* **Action item**
Retyping the entire listing exactly is the task.

* **Source information**

****************

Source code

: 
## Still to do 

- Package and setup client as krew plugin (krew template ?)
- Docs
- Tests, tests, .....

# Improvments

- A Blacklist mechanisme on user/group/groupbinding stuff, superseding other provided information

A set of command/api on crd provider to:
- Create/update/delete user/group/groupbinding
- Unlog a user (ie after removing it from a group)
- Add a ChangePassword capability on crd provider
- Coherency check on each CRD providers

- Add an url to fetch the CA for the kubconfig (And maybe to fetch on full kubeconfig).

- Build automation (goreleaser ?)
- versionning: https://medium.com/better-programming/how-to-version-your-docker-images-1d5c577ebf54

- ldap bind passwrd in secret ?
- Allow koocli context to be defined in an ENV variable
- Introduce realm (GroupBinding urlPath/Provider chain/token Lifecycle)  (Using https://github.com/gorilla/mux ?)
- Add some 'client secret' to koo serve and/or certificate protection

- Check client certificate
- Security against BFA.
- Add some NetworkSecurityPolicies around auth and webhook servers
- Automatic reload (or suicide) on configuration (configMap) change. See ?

****************

* **Solved exercise**
Source code

: 
## Still to do 

- Package and setup client as krew plugin (krew template ?)
- Docs
- Tests, tests, .....

# Improvments

- A Blacklist mechanisme on user/group/groupbinding stuff, superseding other provided information

A set of command/api on crd provider to:
- Create/update/delete user/group/groupbinding
- Unlog a user (ie after removing it from a group)
- Add a ChangePassword capability on crd provider
- Coherency check on each CRD providers

- Add an url to fetch the CA for the kubconfig (And maybe to fetch on full kubeconfig).

- Build automation (goreleaser ?)
- versionning: https://medium.com/better-programming/how-to-version-your-docker-images-1d5c577ebf54

- ldap bind passwrd in secret ?
- Allow koocli context to be defined in an ENV variable
- Introduce realm (GroupBinding urlPath/Provider chain/token Lifecycle)  (Using https://github.com/gorilla/mux ?)
- Add some 'client secret' to koo serve and/or certificate protection

- Check client certificate
- Security against BFA.
- Add some NetworkSecurityPolicies around auth and webhook servers
- Automatic reload (or suicide) on configuration (configMap) change. See ?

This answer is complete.